The result here—exclusion of Dr. Blond’s opinion and summary judgment—is right, but we would like to see courts cut through the claim that a pseudo-specific causation opinion derived from a differential diagnosis and say simply “No, you did not do a differential diagnosis and you are not offering a real causation opinion.”
In this case, we also saw one of the basic issues with the over-acceptance of differential diagnosis. Clearly, exposure to the defendant’s product cannot be on the list of potential causes unless there is reliable evidence that it can cause the injury at issue (at relevant exposure levels). The court cites law to that effect. However, it started the meat of its analysis of Dr. Blond’s opinions by “assum[ing], without deciding that general causation has been established.” Id. at **35-36 n.13. We do not think such an assumption can ever be made, although considering general cause in a case without specific cause (or an injury that produced damages) may be a waste of time.

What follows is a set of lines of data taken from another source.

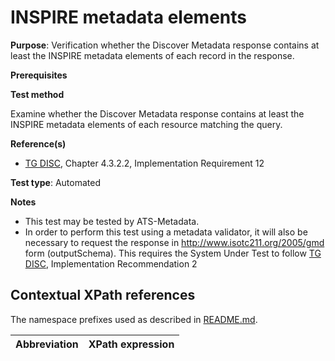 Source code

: # INSPIRE metadata elements

**Purpose**: Verification whether the Discover Metadata response contains at least the INSPIRE metadata elements of each record in the response.

**Prerequisites**

**Test method**

Examine whether the Discover Metadata response contains at least the INSPIRE metadata elements of each resource matching the query.

**Reference(s)**

* [TG DISC](README.md#ref_TG_DISC), Chapter 4.3.2.2, Implementation Requirement 12


**Test type**: Automated

**Notes**

* This test may be tested by ATS-Metadata.
* In order to perform this test using a metadata validator, it will also be necessary to request the response in http://www.isotc211.org/2005/gmd form (outputSchema). This requires the System Under Test to follow [TG DISC](README.md#ref_TG_DISC), Implementation Recommendation 2

## Contextual XPath references

The namespace prefixes used as described in [README.md](README.md#namespaces).

Abbreviation                                               |  XPath expression
---------------------------------------------------------- | -------------------------------------------------------------------------
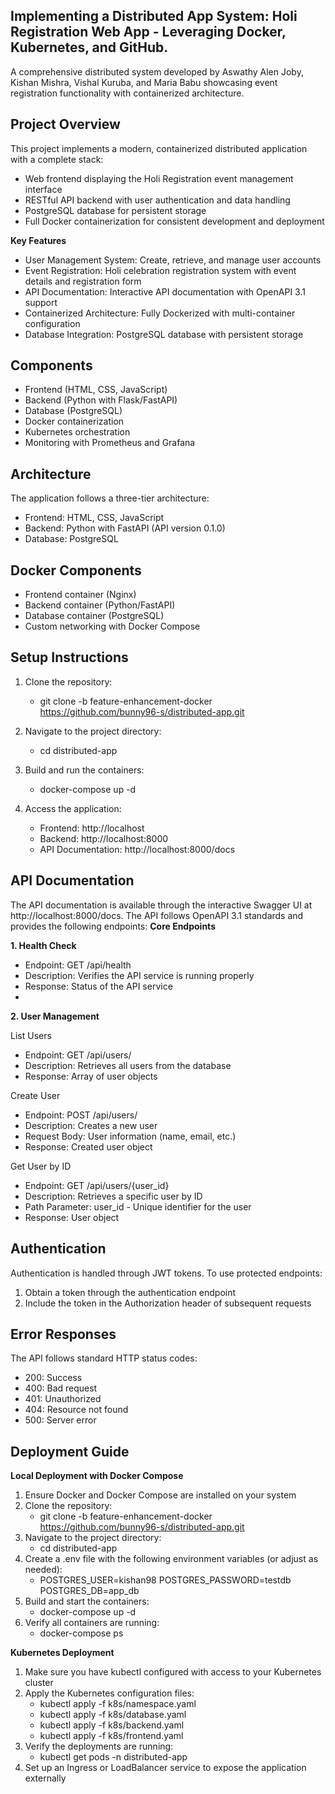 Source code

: ## Implementing a Distributed App System: Holi Registration Web App - Leveraging Docker, Kubernetes, and GitHub.

A comprehensive distributed system developed by Aswathy Alen Joby, Kishan Mishra, Vishal Kuruba, and Maria Babu showcasing event registration functionality with containerized architecture.

## Project Overview
This project implements a modern, containerized distributed application with a complete stack:
- Web frontend displaying the Holi Registration event management interface
- RESTful API backend with user authentication and data handling
- PostgreSQL database for persistent storage
- Full Docker containerization for consistent development and deployment

**Key Features**
- User Management System: Create, retrieve, and manage user accounts
- Event Registration: Holi celebration registration system with event details and registration 
  form
- API Documentation: Interactive API documentation with OpenAPI 3.1 support
- Containerized Architecture: Fully Dockerized with multi-container configuration
- Database Integration: PostgreSQL database with persistent storage

## Components
- Frontend (HTML, CSS, JavaScript)
- Backend (Python with Flask/FastAPI)
- Database (PostgreSQL)
- Docker containerization
- Kubernetes orchestration
- Monitoring with Prometheus and Grafana

## Architecture
The application follows a three-tier architecture:
- Frontend: HTML, CSS, JavaScript
- Backend: Python with FastAPI (API version 0.1.0)
- Database: PostgreSQL

## Docker Components
- Frontend container (Nginx)
- Backend container (Python/FastAPI)
- Database container (PostgreSQL)
- Custom networking with Docker Compose

## Setup Instructions
1. Clone the repository:
   - git clone -b feature-enhancement-docker https://github.com/bunny96-s/distributed-app.git
  
2. Navigate to the project directory:
   - cd distributed-app

3. Build and run the containers:
   - docker-compose up -d

4. Access the application:
   - Frontend: http://localhost
   - Backend: http://localhost:8000
   - API Documentation: http://localhost:8000/docs

## API Documentation
The API documentation is available through the interactive Swagger UI at http://localhost:8000/docs. The API follows OpenAPI 3.1 standards and provides the following endpoints:
**Core Endpoints**

**1. Health Check**
   - Endpoint: GET /api/health
   - Description: Verifies the API service is running properly
   - Response: Status of the API service
   - 
**2. User Management**
     
List Users
 - Endpoint: GET /api/users/
 - Description: Retrieves all users from the database
 - Response: Array of user objects
     
Create User
 - Endpoint: POST /api/users/
 - Description: Creates a new user
 - Request Body: User information (name, email, etc.)
 - Response: Created user object
     
Get User by ID
 - Endpoint: GET /api/users/{user_id}
 - Description: Retrieves a specific user by ID
 - Path Parameter: user_id - Unique identifier for the user
 - Response: User object
       
## Authentication
Authentication is handled through JWT tokens. To use protected endpoints:
1. Obtain a token through the authentication endpoint
2. Include the token in the Authorization header of subsequent requests

## Error Responses
The API follows standard HTTP status codes:
- 200: Success
- 400: Bad request
- 401: Unauthorized
- 404: Resource not found
- 500: Server error
  
## Deployment Guide
**Local Deployment with Docker Compose**
   1. Ensure Docker and Docker Compose are installed on your system
   2. Clone the repository:
      - git clone -b feature-enhancement-docker https://github.com/bunny96-s/distributed-app.git
   3. Navigate to the project directory:
      - cd distributed-app
   4. Create a .env file with the following environment variables (or adjust as needed):
      - POSTGRES_USER=kishan98
        POSTGRES_PASSWORD=testdb
        POSTGRES_DB=app_db
  5. Build and start the containers:
     - docker-compose up -d
  6. Verify all containers are running:
     - docker-compose ps

 **Kubernetes Deployment**
   1. Make sure you have kubectl configured with access to your Kubernetes cluster
   2. Apply the Kubernetes configuration files:
      - kubectl apply -f k8s/namespace.yaml
      - kubectl apply -f k8s/database.yaml
      - kubectl apply -f k8s/backend.yaml
      - kubectl apply -f k8s/frontend.yaml
  3. Verify the deployments are running:
     - kubectl get pods -n distributed-app
  4. Set up an Ingress or LoadBalancer service to expose the application externally






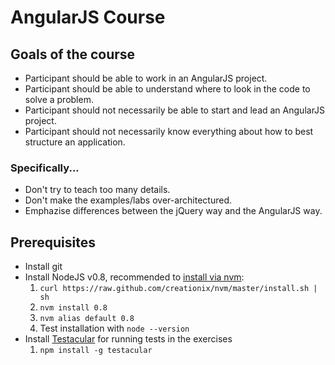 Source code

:# AngularJS Course

## Goals of the course

  * Participant should be able to work in an AngularJS project.
  * Participant should be able to understand where to look in the code to solve a problem.
  * Participant should not necessarily be able to start and lead an AngularJS project.
  * Participant should not necessarily know everything about how to best structure an application.

### Specifically...

  * Don't try to teach too many details.
  * Don't make the examples/labs over-architectured.
  * Emphazise differences between the jQuery way and the AngularJS way.

## Prerequisites

  * Install git
  * Install NodeJS v0.8, recommended to [install via nvm](https://github.com/creationix/nvm/tree/master#readme):
    1. `curl https://raw.github.com/creationix/nvm/master/install.sh | sh`
    1. `nvm install 0.8`
    1. `nvm alias default 0.8`
    1. Test installation with `node --version`
  * Install [Testacular](http://testacular.github.com/) for running tests in the exercises
    1. `npm install -g testacular`

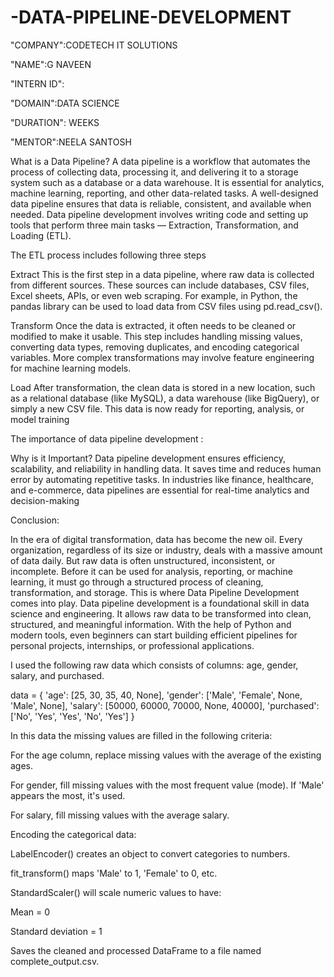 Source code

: # -DATA-PIPELINE-DEVELOPMENT

"COMPANY":CODETECH IT SOLUTIONS

"NAME":G NAVEEN 

"INTERN ID": 

"DOMAIN":DATA SCIENCE 

"DURATION": WEEKS

"MENTOR":NEELA SANTOSH


 What is a Data Pipeline?
A data pipeline is a workflow that automates the process of collecting data, processing it, and delivering it to a storage system such as a database or a data warehouse. It is essential for analytics, machine learning, reporting, and other data-related tasks. A well-designed data pipeline ensures that data is reliable, consistent, and available when needed.
Data pipeline development involves writing code and setting up tools that perform three main tasks — Extraction, Transformation, and Loading (ETL).

The ETL process includes following three steps 

Extract
This is the first step in a data pipeline, where raw data is collected from different sources. These sources can include databases, CSV files, Excel sheets, APIs, or even web scraping. For example, in Python, the pandas library can be used to load data from CSV files using pd.read_csv().

Transform
Once the data is extracted, it often needs to be cleaned or modified to make it usable. This step includes handling missing values, converting data types, removing duplicates, and encoding categorical variables. More complex transformations may involve feature engineering for machine learning models.

Load
After transformation, the clean data is stored in a new location, such as a relational database (like MySQL), a data warehouse (like BigQuery), or simply a new CSV file. This data is now ready for reporting, analysis, or model training

The importance of data pipeline development :

 Why is it Important?
Data pipeline development ensures efficiency, scalability, and reliability in handling data. It saves time and reduces human error by automating repetitive tasks. In industries like finance, healthcare, and e-commerce, data pipelines are essential for real-time analytics and decision-making

Conclusion:

In the era of digital transformation, data has become the new oil. Every organization, regardless of its size or industry, deals with a massive amount of data daily. But raw data is often unstructured, inconsistent, or incomplete. Before it can be used for analysis, reporting, or machine learning, it must go through a structured process of cleaning, transformation, and storage. This is where Data Pipeline Development comes into play.
Data pipeline development is a foundational skill in data science and engineering. It allows raw data to be transformed into clean, structured, and meaningful information. With the help of Python and modern tools, even beginners can start building efficient pipelines for personal projects, internships, or professional applications.


I used the following raw data which consists of columns: age, gender, salary, and purchased.

data = {
    'age': [25, 30, 35, 40, None],
    'gender': ['Male', 'Female', None, 'Male', None],
    'salary': [50000, 60000, 70000, None, 40000],
    'purchased': ['No', 'Yes', 'Yes', 'No', 'Yes']
}


In this data the missing values are filled in the following criteria: 

For the age column, replace missing values with the average of the existing ages.

For gender, fill missing values with the most frequent value (mode). If 'Male' appears the most, it's used.

For salary, fill missing values with the average salary.



Encoding the categorical data:

LabelEncoder() creates an object to convert categories to numbers.

fit_transform() maps 'Male' to 1, 'Female' to 0, etc.


StandardScaler() will scale numeric values to have:

Mean = 0

Standard deviation = 1

Saves the cleaned and processed DataFrame to a file named complete_output.csv.





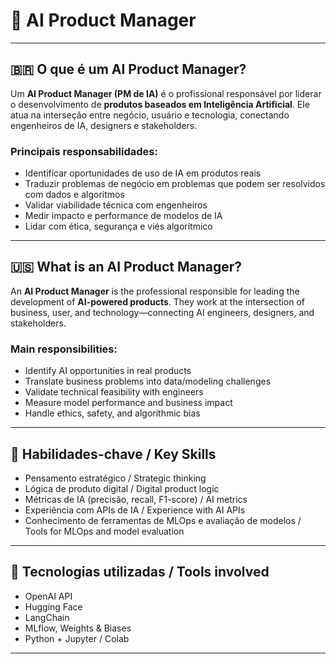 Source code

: # 🧠 AI Product Manager

---

## 🇧🇷 O que é um AI Product Manager?

Um **AI Product Manager (PM de IA)** é o profissional responsável por liderar o desenvolvimento de **produtos baseados em Inteligência Artificial**. Ele atua na interseção entre negócio, usuário e tecnologia, conectando engenheiros de IA, designers e stakeholders.

### Principais responsabilidades:
- Identificar oportunidades de uso de IA em produtos reais
- Traduzir problemas de negócio em problemas que podem ser resolvidos com dados e algoritmos
- Validar viabilidade técnica com engenheiros
- Medir impacto e performance de modelos de IA
- Lidar com ética, segurança e viés algorítmico

---

## 🇺🇸 What is an AI Product Manager?

An **AI Product Manager** is the professional responsible for leading the development of **AI-powered products**. They work at the intersection of business, user, and technology—connecting AI engineers, designers, and stakeholders.

### Main responsibilities:
- Identify AI opportunities in real products
- Translate business problems into data/modeling challenges
- Validate technical feasibility with engineers
- Measure model performance and business impact
- Handle ethics, safety, and algorithmic bias

---

## 🔑 Habilidades-chave / Key Skills

- Pensamento estratégico / Strategic thinking  
- Lógica de produto digital / Digital product logic  
- Métricas de IA (precisão, recall, F1-score) / AI metrics  
- Experiência com APIs de IA / Experience with AI APIs  
- Conhecimento de ferramentas de MLOps e avaliação de modelos / Tools for MLOps and model evaluation  

---

## 🚀 Tecnologias utilizadas / Tools involved

- OpenAI API  
- Hugging Face  
- LangChain  
- MLflow, Weights & Biases  
- Python + Jupyter / Colab  

---
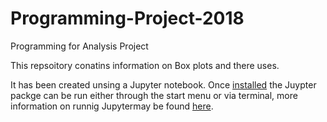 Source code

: # Programming-Project-2018


Programming for Analysis Project 


This repsoitory conatins information on Box plots and there uses. 

It has been created unsing a Jupyter notebook. Once [installed](https://jupyter.readthedocs.io/en/latest/install.html) the Juypter packge can be run either through the start menu or via terminal, more information on runnig Jupytermay be found [here](https://jupyter-notebook-beginner-guide.readthedocs.io/en/latest/execute.html). 
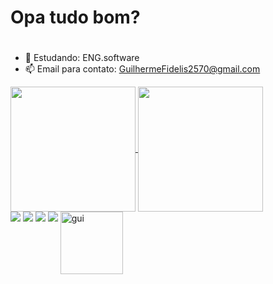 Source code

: # Opa tudo bom? <h1>

- 🌱 Estudando: ENG.software
- 📫 Email para contato: GuilhermeFidelis2570@gmail.com

<a href="https://github.com/GuilhermeFideliscch/github-readme-stats">
  <img height=200 align="center" src="https://github-readme-stats.vercel.app/api?username=GuilhermeFideliscch&theme=neon" />
</a>
<a href="https://github.com/GuilhermeFideliscch/convoychat">
  <img height=200 align="center" src="https://github-readme-stats.vercel.app/api/top-langs?username=GuilhermeFideliscch&layout=compact&langs_count=8&card_width=320&theme=neon" />
</a>

<div> 
  <a href="https://www.instagram.com/guifidelis_0725" target="_blank"><img src="https://img.shields.io/badge/-Instagram-%23E4405F?style=for-the-badge&logo=instagram&logoColor=white" target="_blank"></a>
 	<a href="https://www.twitch.tv/sheidalol" target="_blank"><img src="https://img.shields.io/badge/Twitch-9146FF?style=for-the-badge&logo=twitch&logoColor=white" target="_blank"></a>
  <a href = "mailto: Guilherme.Fidelis2570@gmail.com"><img src="https://img.shields.io/badge/-Gmail-%23333?style=for-the-badge&logo=gmail&logoColor=white" target="_blank"></a>
  <a href="https://www.linkedin.com/in/guilherme-fidelis2570/" target="_blank"><img src="https://img.shields.io/badge/-LinkedIn-%230077B5?style=for-the-badge&logo=linkedin&logoColor=white" target="_blank"></a> 
  <img height=100 align="top" alt=gui src="https://media.giphy.com/media/Dg4TxjYikCpiGd7tYs/giphy.gif?cid=82a1493b92u9172t2oam8r2nr8r02pqpy5my24poeb2ytvzm&ep=v1_gifs_trending&rid=giphy.gif&ct=g">
  
</div>


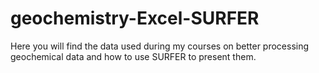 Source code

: # geochemistry-Excel-SURFER
Here you will find the data used during my courses on better processing geochemical data and how to use SURFER to present them.

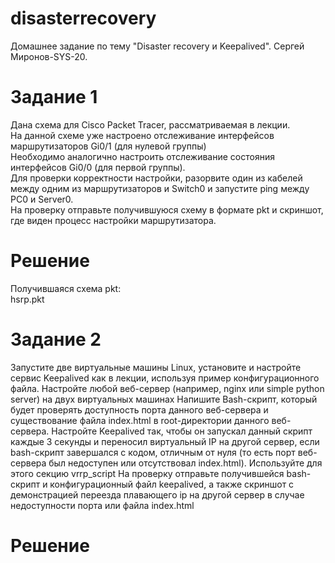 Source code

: # disasterrecovery
Домашнее задание по тему "Disaster recovery и Keepalived". Сергей Миронов-SYS-20.

# Задание 1  
Дана схема для Cisco Packet Tracer, рассматриваемая в лекции.  
На данной схеме уже настроено отслеживание интерфейсов маршрутизаторов Gi0/1 (для нулевой группы)  
Необходимо аналогично настроить отслеживание состояния интерфейсов Gi0/0 (для первой группы).  
Для проверки корректности настройки, разорвите один из кабелей между одним из маршрутизаторов и Switch0 и запустите ping между PC0 и Server0.  
На проверку отправьте получившуюся схему в формате pkt и скриншот, где виден процесс настройки маршрутизатора.  

# Решение  

Получившаяся схема pkt:  
hsrp.pkt



# Задание 2
Запустите две виртуальные машины Linux, установите и настройте сервис Keepalived как в лекции, используя пример конфигурационного файла.
Настройте любой веб-сервер (например, nginx или simple python server) на двух виртуальных машинах
Напишите Bash-скрипт, который будет проверять доступность порта данного веб-сервера и существование файла index.html в root-директории данного веб-сервера.
Настройте Keepalived так, чтобы он запускал данный скрипт каждые 3 секунды и переносил виртуальный IP на другой сервер, если bash-скрипт завершался с кодом, отличным от нуля (то есть порт веб-сервера был недоступен или отсутствовал index.html). Используйте для этого секцию vrrp_script
На проверку отправьте получившейся bash-скрипт и конфигурационный файл keepalived, а также скриншот с демонстрацией переезда плавающего ip на другой сервер в случае недоступности порта или файла index.html

# Решение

Lastly, we have a practice note in anticipation of the dreaded and misleading (because defendants do not have the burden of proof on causation) Daubert motion by plaintiffs on defendants’ experts. In determining that Dr. Blond’s causation opinions were not admissible, the court also noted that his report was “deficient” in failing to list acknowledged risk factors that plaintiff had as risk factors for plaintiff and failing to consider relevant medical records. Id. at *59. Without an extended diatribe on the pros and cons of different approaches to defense expert reports, it should suffice to say that the court’s approach here suggests a potential downside to abbreviating the discussion of potential risk factors. There can be tendency to use verbiage like “plaintiff had various other risk factors, including but not limited to . . .” or “defendant’s drug cannot be implicated as the cause of plaintiff’s injury because of the presence of risk factors identified previously” and assume that details will be
fleshed out in deposition. Cost-conscious plaintiff lawyers in serial litigation, perhaps having spent a chunk of their budget on retaining an expensive veteran expert, may not depose all the defense experts in each case. And you could be left with a report that does not give a detailed rejection of the plaintiff’s differential diagnosis opinion for a multifactorial injury that should not fly in the first place. Or maybe we are just making up issues after defendant wins summary judgment. It is a sunny Friday afternoon in July and our mind wanders.